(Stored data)

********

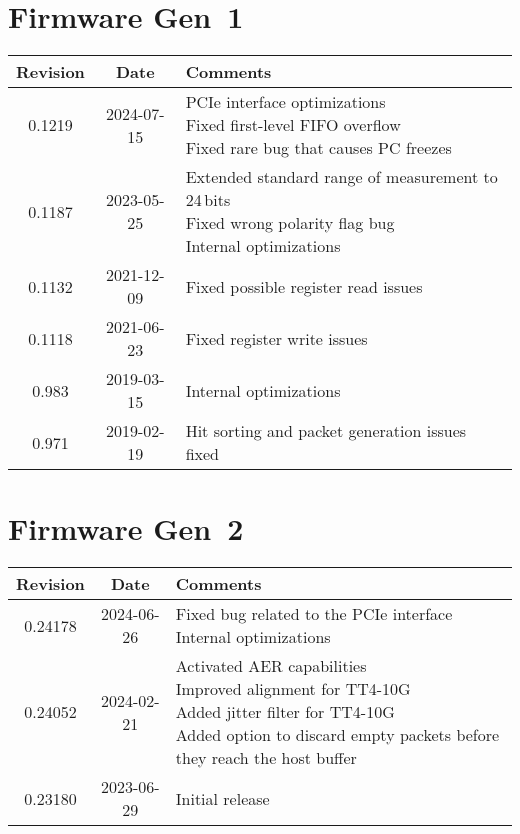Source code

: \section{Firmware Gen~1}
\begin{tabularx}{\textwidth}{|c|c|X|}
    \hline
    Revision & Date & Comments\\
    \hline\hline
    \hypertarget{fwrev}{0.1219} & 2024-07-15 & 
    \makecell[l] {
        PCIe interface optimizations\\*
        Fixed first-level FIFO overflow\\*
        Fixed rare bug that causes PC freezes\\*
    }\\
    \hline
    0.1187 & 2023-05-25 & 
    \makecell[l] {
        Extended standard range of measurement to 24\,bits\\*
        Fixed wrong polarity flag bug\\*
        Internal optimizations
    }\\
    \hline
    0.1132 & 2021-12-09 & Fixed possible register read issues\\
    \hline
	0.1118 & 2021-06-23 & Fixed register write issues\\
    \hline
    0.983 & 2019-03-15 & Internal optimizations\\
    \hline
    0.971 & 2019-02-19 & Hit sorting and packet generation issues fixed\\
    \hline
\end{tabularx}

\section{Firmware Gen~2}
\begin{tabularx}{\textwidth}{|c|c|X|}
    \hline
    Revision & Date & Comments\\
    \hline\hline
    0.24178 & 2024-06-26 &
    \makecell[l]{
        Fixed bug related to the PCIe interface\\*
        Internal optimizations\\*
    }\\
    \hline
    0.24052 & 2024-02-21 &
    \makecell[l]{
        Activated AER capabilities\\*
        Improved alignment for TT4-10G\\*
        Added jitter filter for TT4-10G\\*
        Added option to discard empty packets before they reach the host buffer\\*
    }\\
    \hline
    0.23180 & 2023-06-29 & Initial release\\ 
    \hline
\end{tabularx}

********

● WORK ITEM:
Strip the images and return the remaining data exactly.

● WRITTEN REPLY:
Source code

: \section{Firmware Gen~1}
\begin{tabularx}{\textwidth}{|c|c|X|}
    \hline
    Revision & Date & Comments\\
    \hline\hline
    \hypertarget{fwrev}{0.1219} & 2024-07-15 & 
    \makecell[l] {
        PCIe interface optimizations\\*
        Fixed first-level FIFO overflow\\*
        Fixed rare bug that causes PC freezes\\*
    }\\
    \hline
    0.1187 & 2023-05-25 & 
    \makecell[l] {
        Extended standard range of measurement to 24\,bits\\*
        Fixed wrong polarity flag bug\\*
        Internal optimizations
    }\\
    \hline
    0.1132 & 2021-12-09 & Fixed possible register read issues\\
    \hline
	0.1118 & 2021-06-23 & Fixed register write issues\\
    \hline
    0.983 & 2019-03-15 & Internal optimizations\\
    \hline
    0.971 & 2019-02-19 & Hit sorting and packet generation issues fixed\\
    \hline
\end{tabularx}

\section{Firmware Gen~2}
\begin{tabularx}{\textwidth}{|c|c|X|}
    \hline
    Revision & Date & Comments\\
    \hline\hline
    0.24178 & 2024-06-26 &
    \makecell[l]{
        Fixed bug related to the PCIe interface\\*
        Internal optimizations\\*
    }\\
    \hline
    0.24052 & 2024-02-21 &
    \makecell[l]{
        Activated AER capabilities\\*
        Improved alignment for TT4-10G\\*
        Added jitter filter for TT4-10G\\*
        Added option to discard empty packets before they reach the host buffer\\*
    }\\
    \hline
    0.23180 & 2023-06-29 & Initial release\\ 
    \hline
\end{tabularx}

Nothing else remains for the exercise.